(Exercise):
Determine how many lines in the records hold the word "with". Return the number alone.

(Dataset items)
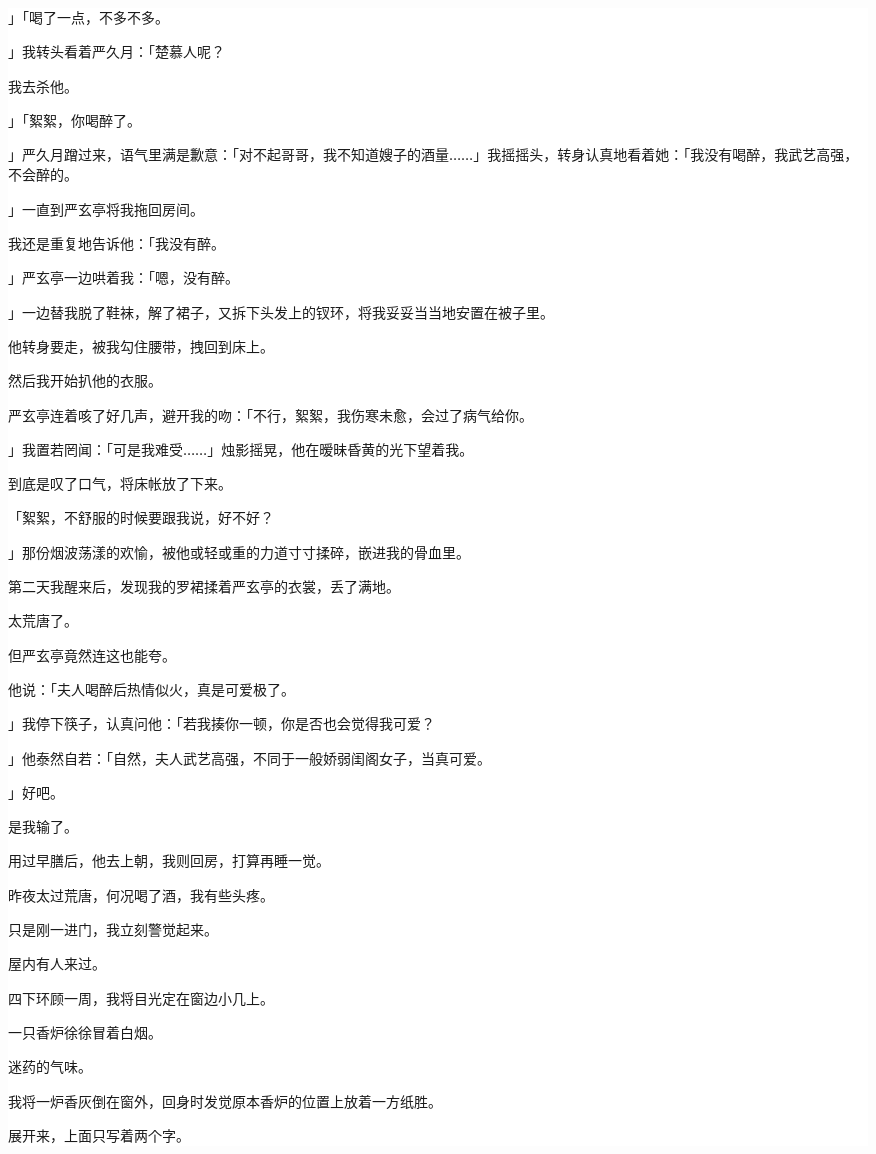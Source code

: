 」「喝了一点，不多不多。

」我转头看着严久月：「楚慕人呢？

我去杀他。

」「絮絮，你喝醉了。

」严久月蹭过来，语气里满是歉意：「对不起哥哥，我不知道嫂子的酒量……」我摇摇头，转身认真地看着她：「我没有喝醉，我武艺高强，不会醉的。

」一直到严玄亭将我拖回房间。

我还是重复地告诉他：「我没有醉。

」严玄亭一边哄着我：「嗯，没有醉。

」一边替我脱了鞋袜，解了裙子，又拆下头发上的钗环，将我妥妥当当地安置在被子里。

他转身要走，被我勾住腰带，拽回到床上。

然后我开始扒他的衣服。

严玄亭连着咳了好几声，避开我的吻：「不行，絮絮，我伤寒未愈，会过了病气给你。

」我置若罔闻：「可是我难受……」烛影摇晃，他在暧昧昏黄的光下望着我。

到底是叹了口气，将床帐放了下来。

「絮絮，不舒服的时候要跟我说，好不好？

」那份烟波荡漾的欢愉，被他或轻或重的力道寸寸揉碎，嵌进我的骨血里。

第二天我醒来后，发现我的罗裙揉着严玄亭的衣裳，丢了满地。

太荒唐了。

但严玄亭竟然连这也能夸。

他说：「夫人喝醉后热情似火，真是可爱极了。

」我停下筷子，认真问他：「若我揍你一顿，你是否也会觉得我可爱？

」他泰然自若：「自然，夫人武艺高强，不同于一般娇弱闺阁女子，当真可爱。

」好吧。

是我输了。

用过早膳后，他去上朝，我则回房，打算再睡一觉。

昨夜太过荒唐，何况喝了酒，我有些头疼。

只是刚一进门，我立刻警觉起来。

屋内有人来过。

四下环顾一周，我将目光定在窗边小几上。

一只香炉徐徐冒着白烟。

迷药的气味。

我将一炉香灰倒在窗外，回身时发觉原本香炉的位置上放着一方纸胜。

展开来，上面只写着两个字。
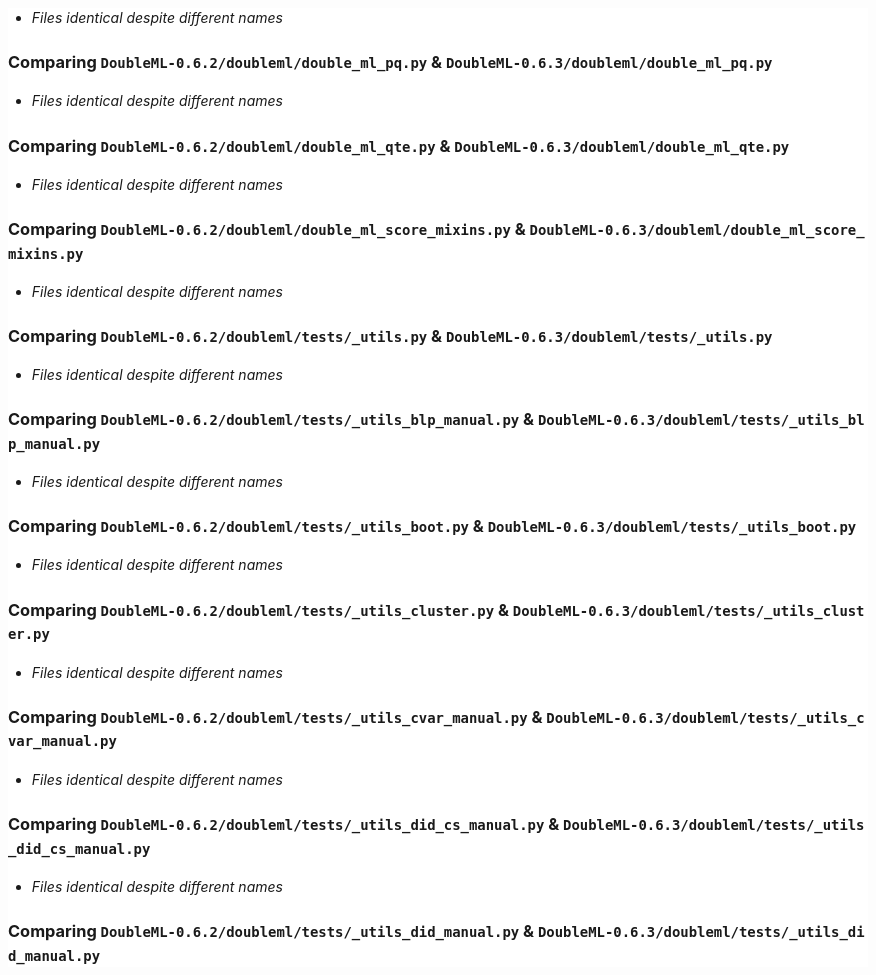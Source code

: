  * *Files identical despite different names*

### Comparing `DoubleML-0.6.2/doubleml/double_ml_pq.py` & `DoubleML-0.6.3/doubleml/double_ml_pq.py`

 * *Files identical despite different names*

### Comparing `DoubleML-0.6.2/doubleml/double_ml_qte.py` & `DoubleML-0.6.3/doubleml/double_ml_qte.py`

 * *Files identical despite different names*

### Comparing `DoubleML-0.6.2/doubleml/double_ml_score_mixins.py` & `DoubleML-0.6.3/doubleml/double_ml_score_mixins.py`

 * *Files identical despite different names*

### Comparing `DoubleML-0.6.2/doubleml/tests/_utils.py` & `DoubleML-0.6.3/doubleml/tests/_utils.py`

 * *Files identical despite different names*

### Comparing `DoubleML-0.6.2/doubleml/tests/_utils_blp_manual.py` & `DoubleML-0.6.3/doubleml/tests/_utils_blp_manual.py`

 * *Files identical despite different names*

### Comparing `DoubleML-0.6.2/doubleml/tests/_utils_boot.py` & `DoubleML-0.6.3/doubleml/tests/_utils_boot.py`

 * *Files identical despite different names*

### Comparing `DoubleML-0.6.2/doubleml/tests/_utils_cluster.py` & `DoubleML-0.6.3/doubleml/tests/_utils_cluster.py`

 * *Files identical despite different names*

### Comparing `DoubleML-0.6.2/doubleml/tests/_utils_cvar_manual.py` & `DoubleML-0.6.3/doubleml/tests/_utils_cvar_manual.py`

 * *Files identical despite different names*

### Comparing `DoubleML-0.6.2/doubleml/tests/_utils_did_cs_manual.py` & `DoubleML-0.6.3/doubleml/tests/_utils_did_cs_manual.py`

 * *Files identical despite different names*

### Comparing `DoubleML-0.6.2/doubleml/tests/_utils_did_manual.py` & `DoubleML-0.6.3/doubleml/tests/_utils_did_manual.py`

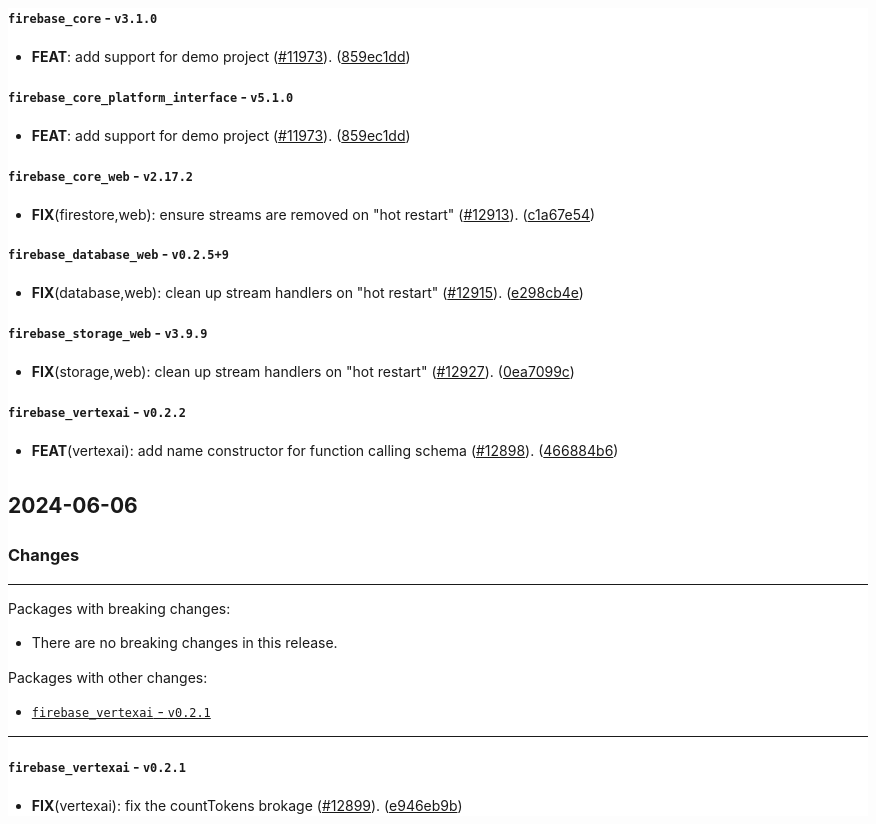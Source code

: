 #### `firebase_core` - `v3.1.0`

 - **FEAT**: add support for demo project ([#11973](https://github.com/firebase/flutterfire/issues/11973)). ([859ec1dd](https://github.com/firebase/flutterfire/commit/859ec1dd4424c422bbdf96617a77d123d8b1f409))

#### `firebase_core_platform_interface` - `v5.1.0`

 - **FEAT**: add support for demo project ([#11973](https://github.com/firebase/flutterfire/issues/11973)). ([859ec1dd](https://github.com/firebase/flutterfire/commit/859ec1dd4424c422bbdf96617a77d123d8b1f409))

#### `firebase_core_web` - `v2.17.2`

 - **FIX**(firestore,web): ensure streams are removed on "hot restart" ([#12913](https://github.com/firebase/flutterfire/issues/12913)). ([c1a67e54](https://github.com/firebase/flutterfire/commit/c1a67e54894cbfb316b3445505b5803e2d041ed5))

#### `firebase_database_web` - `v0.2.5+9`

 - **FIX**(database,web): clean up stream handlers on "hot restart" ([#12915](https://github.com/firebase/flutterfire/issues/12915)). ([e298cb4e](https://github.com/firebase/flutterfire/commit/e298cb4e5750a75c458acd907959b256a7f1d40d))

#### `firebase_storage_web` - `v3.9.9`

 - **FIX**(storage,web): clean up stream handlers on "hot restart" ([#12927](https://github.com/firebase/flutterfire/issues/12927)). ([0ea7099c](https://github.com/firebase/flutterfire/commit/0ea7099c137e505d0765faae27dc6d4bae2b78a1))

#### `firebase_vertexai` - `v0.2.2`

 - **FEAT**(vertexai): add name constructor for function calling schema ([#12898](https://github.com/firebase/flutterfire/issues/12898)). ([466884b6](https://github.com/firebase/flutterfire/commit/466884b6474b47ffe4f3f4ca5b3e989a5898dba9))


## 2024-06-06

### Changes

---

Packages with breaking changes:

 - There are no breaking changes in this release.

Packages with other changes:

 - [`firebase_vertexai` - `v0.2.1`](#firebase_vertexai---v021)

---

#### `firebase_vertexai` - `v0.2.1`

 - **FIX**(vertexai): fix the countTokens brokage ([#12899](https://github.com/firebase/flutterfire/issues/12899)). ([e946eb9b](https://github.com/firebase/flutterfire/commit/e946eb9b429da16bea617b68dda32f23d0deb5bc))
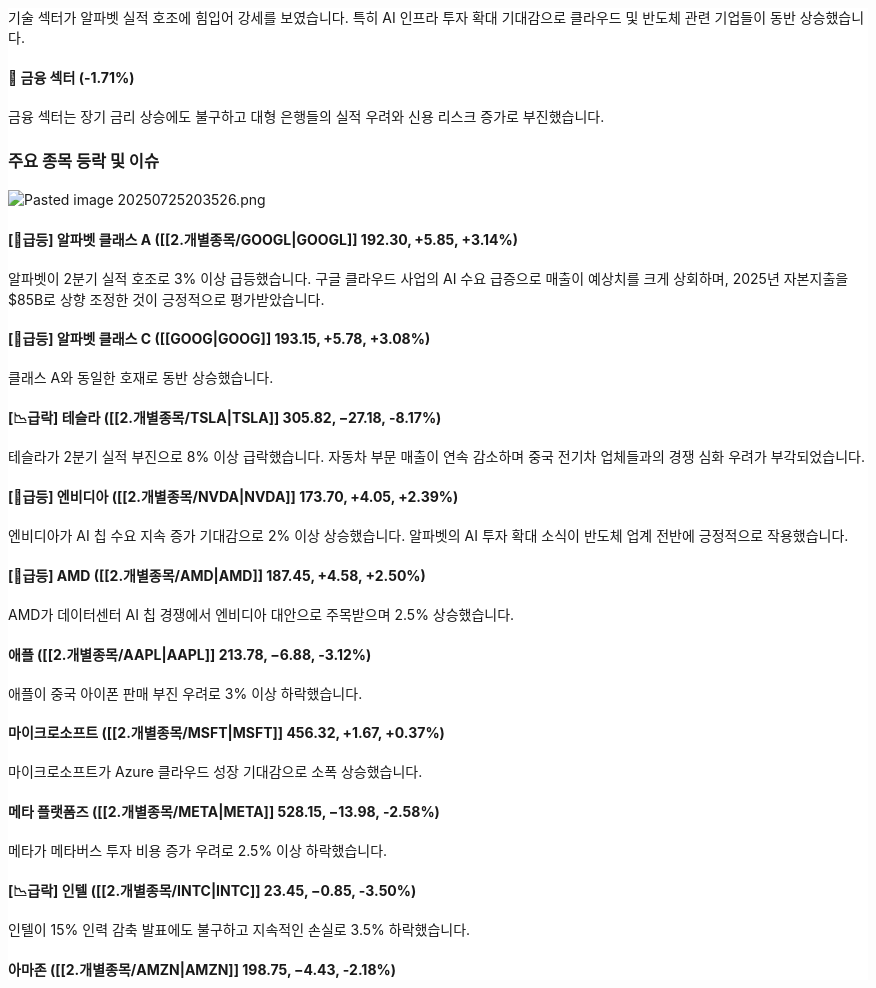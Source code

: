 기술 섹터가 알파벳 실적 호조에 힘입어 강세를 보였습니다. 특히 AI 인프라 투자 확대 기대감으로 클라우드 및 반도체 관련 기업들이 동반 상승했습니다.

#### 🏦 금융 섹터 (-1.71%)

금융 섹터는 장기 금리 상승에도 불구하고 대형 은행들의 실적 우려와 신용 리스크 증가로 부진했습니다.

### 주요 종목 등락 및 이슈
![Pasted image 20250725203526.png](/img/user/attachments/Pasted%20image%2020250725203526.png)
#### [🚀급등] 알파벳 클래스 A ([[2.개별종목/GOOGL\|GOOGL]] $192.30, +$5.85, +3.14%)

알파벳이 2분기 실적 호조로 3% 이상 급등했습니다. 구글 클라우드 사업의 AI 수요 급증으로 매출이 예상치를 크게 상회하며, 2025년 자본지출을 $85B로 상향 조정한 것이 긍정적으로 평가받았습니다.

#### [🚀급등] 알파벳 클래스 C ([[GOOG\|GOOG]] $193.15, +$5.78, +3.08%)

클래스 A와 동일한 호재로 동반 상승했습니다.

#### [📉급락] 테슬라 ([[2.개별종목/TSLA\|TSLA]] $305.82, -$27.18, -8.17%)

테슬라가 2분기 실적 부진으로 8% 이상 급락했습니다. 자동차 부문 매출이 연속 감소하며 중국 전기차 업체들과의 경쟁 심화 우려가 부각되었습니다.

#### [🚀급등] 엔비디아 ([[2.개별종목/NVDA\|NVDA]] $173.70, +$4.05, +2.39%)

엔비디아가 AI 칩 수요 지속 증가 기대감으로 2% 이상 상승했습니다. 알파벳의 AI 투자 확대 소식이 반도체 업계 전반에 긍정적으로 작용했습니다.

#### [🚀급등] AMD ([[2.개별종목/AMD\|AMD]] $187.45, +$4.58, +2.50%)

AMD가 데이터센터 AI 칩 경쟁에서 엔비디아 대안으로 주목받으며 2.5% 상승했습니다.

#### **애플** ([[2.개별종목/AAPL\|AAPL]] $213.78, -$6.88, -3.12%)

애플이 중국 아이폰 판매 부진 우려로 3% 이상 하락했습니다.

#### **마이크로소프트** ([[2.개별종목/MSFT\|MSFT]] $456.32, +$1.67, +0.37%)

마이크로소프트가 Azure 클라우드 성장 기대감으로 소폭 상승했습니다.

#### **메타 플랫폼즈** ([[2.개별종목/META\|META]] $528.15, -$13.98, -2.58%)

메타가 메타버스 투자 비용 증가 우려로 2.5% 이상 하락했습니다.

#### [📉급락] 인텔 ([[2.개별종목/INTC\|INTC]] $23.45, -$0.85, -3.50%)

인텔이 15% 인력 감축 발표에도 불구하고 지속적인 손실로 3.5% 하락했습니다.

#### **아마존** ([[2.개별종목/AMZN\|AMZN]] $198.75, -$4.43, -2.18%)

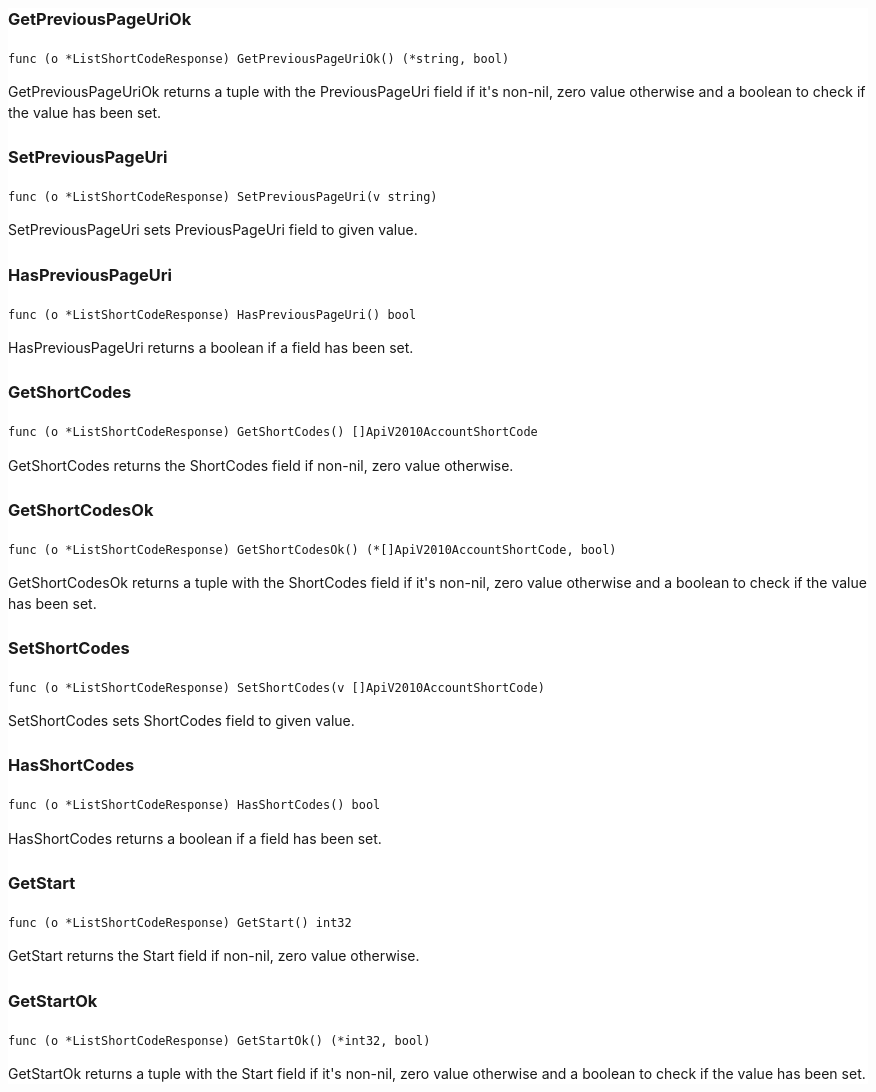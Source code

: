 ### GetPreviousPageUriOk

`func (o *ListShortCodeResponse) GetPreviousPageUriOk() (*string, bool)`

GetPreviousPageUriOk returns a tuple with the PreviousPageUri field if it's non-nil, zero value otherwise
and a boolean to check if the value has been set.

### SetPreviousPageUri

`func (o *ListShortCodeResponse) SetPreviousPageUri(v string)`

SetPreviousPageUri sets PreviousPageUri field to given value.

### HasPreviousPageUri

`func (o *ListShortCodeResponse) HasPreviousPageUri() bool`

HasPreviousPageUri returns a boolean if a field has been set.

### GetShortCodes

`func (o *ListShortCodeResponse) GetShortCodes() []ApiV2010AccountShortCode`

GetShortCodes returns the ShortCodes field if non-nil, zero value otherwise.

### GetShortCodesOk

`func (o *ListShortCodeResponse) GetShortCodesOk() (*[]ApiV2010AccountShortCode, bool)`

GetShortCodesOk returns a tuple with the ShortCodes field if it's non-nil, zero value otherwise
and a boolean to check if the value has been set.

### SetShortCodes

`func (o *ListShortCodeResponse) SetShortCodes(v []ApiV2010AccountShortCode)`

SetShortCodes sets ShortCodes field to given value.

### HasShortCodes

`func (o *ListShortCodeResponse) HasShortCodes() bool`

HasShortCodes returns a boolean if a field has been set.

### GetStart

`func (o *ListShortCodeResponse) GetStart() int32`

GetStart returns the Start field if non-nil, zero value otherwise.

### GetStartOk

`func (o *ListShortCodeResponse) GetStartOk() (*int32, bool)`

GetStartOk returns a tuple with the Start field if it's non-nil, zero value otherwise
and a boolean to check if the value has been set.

(Response):
5